■ INSTRUCTIONS TO FOLLOW: Pull every line holding the word "kJWaJhePKA" from the data below and copy it.
►
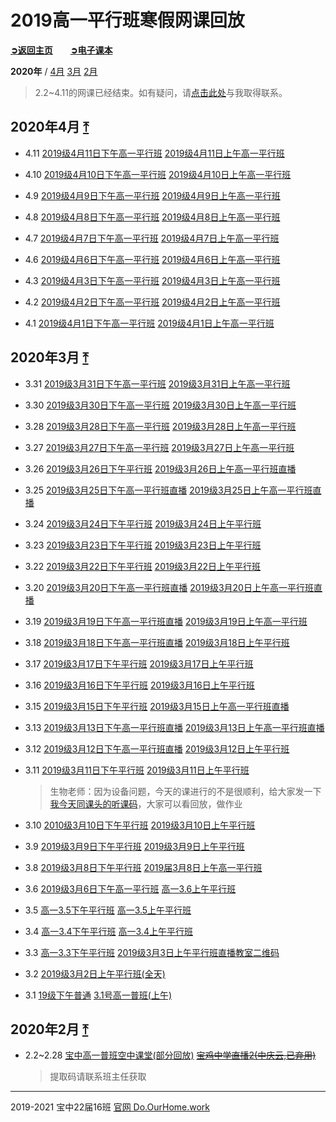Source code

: # 2019高一平行班寒假网课回放

[**➲返回主页**](index)　　[**➲电子课本**](ebook)

**2020年** / [4月](#2020年4月) [3月](#2020年3月) [2月](#2020年2月)

> 2.2~4.11的网课已经结束。如有疑问，请[点击此处](http://wpa.qq.com/msgrd?v=3&uin=2399052066&site=qq&menu=yes)与我取得联系。

## 2020年4月 [⤒](#top)

- 4.11
[2019级4月11日下午高一平行班](https://hezhibo.migucloud.com/watch/-kJWaJhePKA)
[2019级4月11日上午高一平行班](https://hezhibo.migucloud.com/watch/-kJWaJhePKA)

- 4.10
[2019级4月10日下午高一平行班](https://hezhibo.migucloud.com/watch/3ZzmsebtVeI)
[2019级4月10日上午高一平行班](https://hezhibo.migucloud.com/watch/aNxUXrptix0)

- 4.9
[2019级4月9日下午高一平行班](https://hezhibo.migucloud.com/watch/Tw4fNln5plo)
[2019级4月9日上午高一平行班](https://hezhibo.migucloud.com/watch/t-u6r4FL6bw)

- 4.8
[2019级4月8日下午高一平行班](https://hezhibo.migucloud.com/watch/b8al7AVUmro)
[2019级4月8日上午高一平行班](https://hezhibo.migucloud.com/watch/UfAwTVcD4c4)

- 4.7
[2019级4月7日下午高一平行班](https://hezhibo.migucloud.com/watch/wN3skEAiPW0)
[2019级4月7日上午高一平行班](https://hezhibo.migucloud.com/watch/HnuaGcFh5zM)

- 4.6
[2019级4月6日下午高一平行班](https://hezhibo.migucloud.com/watch/0etqukntuj0)
[2019级4月6日上午高一平行班](https://hezhibo.migucloud.com/watch/Qom60kMqK6Q)

- 4.3
[2019级4月3日下午高一平行班](https://hezhibo.migucloud.com/watch/Yel_u_WTYo8)
[2019级4月3日上午高一平行班](https://hezhibo.migucloud.com/watch/XP84PBtq26Q)

- 4.2
[2019级4月2日下午高一平行班](https://hezhibo.migucloud.com/watch/xercbC4nBQY)
[2019级4月2日上午高一平行班](https://hezhibo.migucloud.com/watch/IGwOcaYlsbc)

- 4.1
[2019级4月1日下午高一平行班](https://hezhibo.migucloud.com/watch/EFWCM6zPTbQ)
[2019级4月1日上午高一平行班](https://hezhibo.migucloud.com/watch/mQCFXyEMXCQ)

## 2020年3月 [⤒](#top)

- 3.31
[2019级3月31日下午高一平行班](https://hezhibo.migucloud.com/watch/-XkZCFyfY8w)
[2019级3月31日上午高一平行班](https://hezhibo.migucloud.com/watch/3GNo6IGbVxk)

- 3.30
[2019级3月30日下午高一平行班](https://hezhibo.migucloud.com/watch/N70ice9i1bk)
[2019级3月30日上午高一平行班](https://hezhibo.migucloud.com/watch/ONqVj0GvVLo)

- 3.28
[2019级3月28日下午高一平行班](https://hezhibo.migucloud.com/watch/BogE-UPBCv8)
[2019级3月28日上午高一平行班](https://hezhibo.migucloud.com/watch/W7IfKG4WL70)

- 3.27
[2019级3月27日下午高一平行班](https://hezhibo.migucloud.com/watch/B7wNgpAQpb4)
[2019级3月27日上午高一平行班](https://hezhibo.migucloud.com/watch/pJMOrI0VX-8)

- 3.26
[2019级3月26日下午平行班](https://hezhibo.migucloud.com/watch/4h-UyavK59A)
[2019级3月26日上午高一平行班直播](https://hezhibo.migucloud.com/watch/EqLiyN29-8Q)

- 3.25
[2019级3月25日下午高一平行班直播](https://hezhibo.migucloud.com/watch/WhAaIOju17Y)
[2019级3月25日上午高一平行班直播](https://hezhibo.migucloud.com/watch/-mmcQWReX20)

- 3.24
[2019级3月24日下午平行班](https://hezhibo.migucloud.com/watch/mLaAPEeLGKU)
[2019级3月24日上午平行班](https://hezhibo.migucloud.com/watch/qRVZDJkaSgg)

- 3.23
[2019级3月23日下午平行班](https://hezhibo.migucloud.com/watch/wwG_vwzoeFA)
[2019级3月23日上午平行班](https://hezhibo.migucloud.com/watch/0vRO2Rm9xmE)

- 3.22
[2019级3月22日下午平行班](https://hezhibo.migucloud.com/watch/81odTpmK3D0)
[2019级3月22日上午平行班](https://hezhibo.migucloud.com/watch/_CUYiy4jRjc)

- 3.20
[2019级3月20日下午高一平行班直播](https://hezhibo.migucloud.com/watch/un5yKGB_uGA)
[2019级3月20日上午高一平行班直播](https://hezhibo.migucloud.com/watch/jNtTcXoc3ec)

- 3.19
[2019级3月19日下午高一平行班直播](https://hezhibo.migucloud.com/watch/RANg_yMEeQ4)
[2019级3月19日上午高一平行班](https://hezhibo.migucloud.com/watch/eZU1X1s-Qeo)

- 3.18
[2019级3月18日下午高一平行班直播](https://hezhibo.migucloud.com/watch/K-yJsMwORzU)
[2019级3月18日上午平行班](https://hezhibo.migucloud.com/watch/FryMB0zb_II)

- 3.17
[2019级3月17日下午平行班](https://hezhibo.migucloud.com/watch/tTKikvmbphA)
[2019级3月17日上午平行班](https://hezhibo.migucloud.com/watch/uzI6ZW6SXx0)

- 3.16
[2019级3月16日下午平行班](https://hezhibo.migucloud.com/watch/U3VVLt971TM)
[2019级3月16日上午平行班](https://hezhibo.migucloud.com/watch/CMD28Tl8iyE)

- 3.15
[2019级3月15日下午平行班](https://hezhibo.migucloud.com/watch/dHBNs2VuBHA)
[2019级3月15日上午高一平行班直播](https://hezhibo.migucloud.com/watch/cBVg5B5ha4M)

- 3.13
[2019级3月13日下午高一平行班直播](https://hezhibo.migucloud.com/watch/WmigM9EFnKk)
[2019级3月13日上午高一平行班直播](https://hezhibo.migucloud.com/watch/lfB4CjBiH_Q)

- 3.12
[2019级3月12日下午高一平行班直播](https://hezhibo.migucloud.com/watch/lpal7cp_2eQ)
[2019级3月12日上午平行班](https://hezhibo.migucloud.com/watch/1cE3_lXO89E)

- 3.11
[2019级3月11日下午平行班](https://hezhibo.migucloud.com/watch/-ivFsjps0p0)
[2019级3月11日上午平行班](https://hezhibo.migucloud.com/watch/q1Y-Q8V7tkU)

  > 生物老师：因为设备问题，今天的课进行的不是很顺利，给大家发一下[我今天同课头的听课码](https://hezhibo.migucloud.com/watch/8sixDX3_khk)，大家可以看回放，做作业

- 3.10
[2010级3月10日下午平行班](https://hezhibo.migucloud.com/watch/mBE4Pe22bcg)
[2019级3月10日上午平行班](https://hezhibo.migucloud.com/watch/M2LaV6r1dAc)

- 3.9
[2019级3月9日下午平行班](https://hezhibo.migucloud.com/watch/2yiAYGmFoXg)
[2019级3月9日上午平行班](https://hezhibo.migucloud.com/watch/chnx6TEhTtM)

- 3.8
[2019级3月8日下午平行班](https://hezhibo.migucloud.com/watch/B1HZ8hJ_nCg)
[2019届3月8日上午高一平行班](https://hezhibo.migucloud.com/watch/mzoY5DU7qEc)

- 3.6
[2019级3月6日下午高一平行班](https://hezhibo.migucloud.com/watch/3q05GNa6W3Q)
[高一3.6上午平行班](https://hezhibo.migucloud.com/watch/BpyNnXG1d0U)

- 3.5
[高一3.5下午平行班](https://hezhibo.migucloud.com/watch/1xrLcb9xBtQ)
[高一3.5上午平行班](https://hezhibo.migucloud.com/watch/xB6iDW-CdcM)

- 3.4
[高一3.4下午平行班](https://hezhibo.migucloud.com/watch/wr0dCRvKID4)
[高一3.4上午平行班](https://hezhibo.migucloud.com/watch/J7cVy_9_KCw)

- 3.3
[高一3.3下午平行班](https://hezhibo.migucloud.com/watch/a05gJFatVR8)
[2019级3月3日上午平行班直播教室二维码](https://hezhibo.migucloud.com/watch/3qQpWydqP5M)

- 3.2
[2019级3月2日上午平行班(全天)](https://hezhibo.migucloud.com/watch/QjNvvvlli18)

- 3.1
[19级下午普通](https://hezhibo.migucloud.com/watch/xywVpS9wAcw)
[3.1号高一普班(上午)](https://hezhibo.migucloud.com/watch/QynYQ_u77P8)

## 2020年2月 [⤒](#top)

- 2.2~2.28
[宝中高一普班空中课堂(部分回放)](https://pan.baidu.com/s/1FzdKqeE_ocjM31m3wZ7f5A)
~~[宝鸡中学直播2(中庆云,已弃用)](https://cloudlive.zonekey.com.cn/cloudlive/index.html#/liveShowDetails?id=1580619225305)~~

  > 提取码请联系班主任获取

------

2019-2021 宝中22届16班 [官网 Do.OurHome.work](http://do.ourhome.work)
◄
■ YOUR SOLUTION:
[2019级4月11日下午高一平行班](https://hezhibo.migucloud.com/watch/-kJWaJhePKA)
[2019级4月11日上午高一平行班](https://hezhibo.migucloud.com/watch/-kJWaJhePKA)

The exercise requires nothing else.